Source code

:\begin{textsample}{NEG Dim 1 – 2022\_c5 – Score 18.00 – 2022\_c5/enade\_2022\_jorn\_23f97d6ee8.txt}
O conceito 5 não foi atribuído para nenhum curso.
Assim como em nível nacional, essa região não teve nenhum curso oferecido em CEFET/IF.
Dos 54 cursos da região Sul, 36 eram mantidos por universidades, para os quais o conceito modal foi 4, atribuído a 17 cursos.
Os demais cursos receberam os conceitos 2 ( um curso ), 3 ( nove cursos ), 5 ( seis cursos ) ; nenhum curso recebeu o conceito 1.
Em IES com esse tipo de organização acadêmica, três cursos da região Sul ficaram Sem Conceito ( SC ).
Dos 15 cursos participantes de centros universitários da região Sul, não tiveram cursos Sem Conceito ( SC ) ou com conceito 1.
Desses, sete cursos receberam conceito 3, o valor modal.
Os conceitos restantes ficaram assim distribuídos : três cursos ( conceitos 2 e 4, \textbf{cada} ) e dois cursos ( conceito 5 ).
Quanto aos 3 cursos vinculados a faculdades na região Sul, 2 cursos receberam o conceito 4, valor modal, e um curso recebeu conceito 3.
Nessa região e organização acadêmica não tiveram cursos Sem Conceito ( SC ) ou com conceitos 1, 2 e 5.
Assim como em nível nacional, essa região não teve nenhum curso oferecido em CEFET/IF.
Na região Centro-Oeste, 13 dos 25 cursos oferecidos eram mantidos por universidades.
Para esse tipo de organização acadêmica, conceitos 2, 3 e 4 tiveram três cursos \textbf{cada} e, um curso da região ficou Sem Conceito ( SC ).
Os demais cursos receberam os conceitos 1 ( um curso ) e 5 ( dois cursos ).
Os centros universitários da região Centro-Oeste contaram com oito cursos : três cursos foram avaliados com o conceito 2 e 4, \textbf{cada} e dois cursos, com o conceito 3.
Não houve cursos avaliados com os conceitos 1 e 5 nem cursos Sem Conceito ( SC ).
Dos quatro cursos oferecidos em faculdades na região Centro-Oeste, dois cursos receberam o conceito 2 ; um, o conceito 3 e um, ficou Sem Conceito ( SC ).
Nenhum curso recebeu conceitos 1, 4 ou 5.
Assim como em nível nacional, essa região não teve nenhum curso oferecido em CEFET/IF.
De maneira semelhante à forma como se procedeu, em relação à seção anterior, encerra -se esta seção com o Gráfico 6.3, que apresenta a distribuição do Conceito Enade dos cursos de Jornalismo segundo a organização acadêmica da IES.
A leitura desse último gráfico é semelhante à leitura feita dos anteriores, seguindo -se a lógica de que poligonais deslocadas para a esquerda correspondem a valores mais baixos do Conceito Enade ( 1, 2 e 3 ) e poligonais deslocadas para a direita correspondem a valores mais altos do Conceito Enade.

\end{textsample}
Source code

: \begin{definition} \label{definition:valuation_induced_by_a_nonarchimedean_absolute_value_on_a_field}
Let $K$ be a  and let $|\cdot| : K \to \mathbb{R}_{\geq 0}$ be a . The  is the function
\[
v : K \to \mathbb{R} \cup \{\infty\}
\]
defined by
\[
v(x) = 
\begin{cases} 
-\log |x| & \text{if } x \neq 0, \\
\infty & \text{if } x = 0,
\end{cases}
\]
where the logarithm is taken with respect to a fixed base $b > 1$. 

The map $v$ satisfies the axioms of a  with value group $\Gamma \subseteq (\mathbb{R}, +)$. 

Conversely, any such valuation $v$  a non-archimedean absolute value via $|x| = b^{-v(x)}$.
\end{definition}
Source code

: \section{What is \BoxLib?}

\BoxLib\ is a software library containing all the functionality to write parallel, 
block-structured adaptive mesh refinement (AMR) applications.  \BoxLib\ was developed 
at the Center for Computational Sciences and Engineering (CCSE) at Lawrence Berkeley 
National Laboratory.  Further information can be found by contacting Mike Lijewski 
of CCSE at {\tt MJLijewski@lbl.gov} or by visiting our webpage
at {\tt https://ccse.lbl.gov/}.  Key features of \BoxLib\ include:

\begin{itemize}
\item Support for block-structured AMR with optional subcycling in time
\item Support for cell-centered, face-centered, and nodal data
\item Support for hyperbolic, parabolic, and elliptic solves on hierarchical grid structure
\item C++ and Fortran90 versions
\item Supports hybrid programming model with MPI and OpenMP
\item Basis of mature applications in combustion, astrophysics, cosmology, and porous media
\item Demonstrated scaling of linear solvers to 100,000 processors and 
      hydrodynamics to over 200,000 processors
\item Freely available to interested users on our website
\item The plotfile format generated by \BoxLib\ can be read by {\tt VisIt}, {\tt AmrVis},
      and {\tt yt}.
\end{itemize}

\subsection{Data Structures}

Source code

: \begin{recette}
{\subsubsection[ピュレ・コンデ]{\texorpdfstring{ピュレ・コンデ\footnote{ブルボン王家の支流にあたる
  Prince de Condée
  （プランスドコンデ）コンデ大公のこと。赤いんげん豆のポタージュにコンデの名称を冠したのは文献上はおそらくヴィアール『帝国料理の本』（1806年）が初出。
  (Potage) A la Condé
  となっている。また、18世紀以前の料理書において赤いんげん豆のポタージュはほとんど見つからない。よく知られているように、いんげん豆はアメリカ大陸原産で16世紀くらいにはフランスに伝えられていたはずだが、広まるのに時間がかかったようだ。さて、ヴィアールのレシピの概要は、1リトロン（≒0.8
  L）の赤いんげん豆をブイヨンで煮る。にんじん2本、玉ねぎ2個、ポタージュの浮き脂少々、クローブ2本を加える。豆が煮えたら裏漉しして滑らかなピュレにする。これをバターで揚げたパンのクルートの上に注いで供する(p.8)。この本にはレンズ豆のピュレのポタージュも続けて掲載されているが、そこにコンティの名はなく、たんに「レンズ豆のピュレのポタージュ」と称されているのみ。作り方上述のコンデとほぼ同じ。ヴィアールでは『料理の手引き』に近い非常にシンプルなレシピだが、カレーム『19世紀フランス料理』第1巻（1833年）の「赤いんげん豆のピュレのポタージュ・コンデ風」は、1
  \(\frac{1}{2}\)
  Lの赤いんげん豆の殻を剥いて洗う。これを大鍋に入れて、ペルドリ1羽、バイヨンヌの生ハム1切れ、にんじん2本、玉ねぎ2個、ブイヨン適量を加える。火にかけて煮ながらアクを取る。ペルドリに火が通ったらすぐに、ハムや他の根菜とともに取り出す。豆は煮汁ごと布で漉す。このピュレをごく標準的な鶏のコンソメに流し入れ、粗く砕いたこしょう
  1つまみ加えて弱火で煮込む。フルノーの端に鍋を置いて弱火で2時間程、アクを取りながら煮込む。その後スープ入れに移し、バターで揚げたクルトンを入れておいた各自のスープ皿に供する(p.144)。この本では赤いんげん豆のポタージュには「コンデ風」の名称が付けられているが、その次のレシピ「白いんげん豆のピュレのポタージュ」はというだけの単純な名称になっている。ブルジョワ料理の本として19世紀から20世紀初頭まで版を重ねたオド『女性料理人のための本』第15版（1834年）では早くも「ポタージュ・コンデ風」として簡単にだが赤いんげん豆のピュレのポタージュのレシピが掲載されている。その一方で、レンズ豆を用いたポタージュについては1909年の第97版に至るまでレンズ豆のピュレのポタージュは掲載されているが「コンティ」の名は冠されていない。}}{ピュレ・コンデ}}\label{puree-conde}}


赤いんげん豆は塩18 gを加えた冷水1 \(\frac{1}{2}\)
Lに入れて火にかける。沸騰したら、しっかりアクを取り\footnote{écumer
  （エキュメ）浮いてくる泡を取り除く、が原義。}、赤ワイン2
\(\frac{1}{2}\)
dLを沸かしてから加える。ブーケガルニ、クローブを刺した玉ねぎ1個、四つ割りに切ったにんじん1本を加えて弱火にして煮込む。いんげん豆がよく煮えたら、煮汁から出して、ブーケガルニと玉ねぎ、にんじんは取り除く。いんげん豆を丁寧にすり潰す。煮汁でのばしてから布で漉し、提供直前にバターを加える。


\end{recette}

-=-=-

* [EXERCISE OBJECTIVE] Using the entries above, give again exactly the lines from the line holding "Para esse tipo" through the line holding "Nenhum curso recebeu conceitos 1, 4 ou 5.". Include both end lines and nothing else.

* [WRITTEN RESPONSE]
Para esse tipo de organização acadêmica, conceitos 2, 3 e 4 tiveram três cursos \textbf{cada} e, um curso da região ficou Sem Conceito ( SC ).
Os demais cursos receberam os conceitos 1 ( um curso ) e 5 ( dois cursos ).
Os centros universitários da região Centro-Oeste contaram com oito cursos : três cursos foram avaliados com o conceito 2 e 4, \textbf{cada} e dois cursos, com o conceito 3.
Não houve cursos avaliados com os conceitos 1 e 5 nem cursos Sem Conceito ( SC ).
Dos quatro cursos oferecidos em faculdades na região Centro-Oeste, dois cursos receberam o conceito 2 ; um, o conceito 3 e um, ficou Sem Conceito ( SC ).
Nenhum curso recebeu conceitos 1, 4 ou 5.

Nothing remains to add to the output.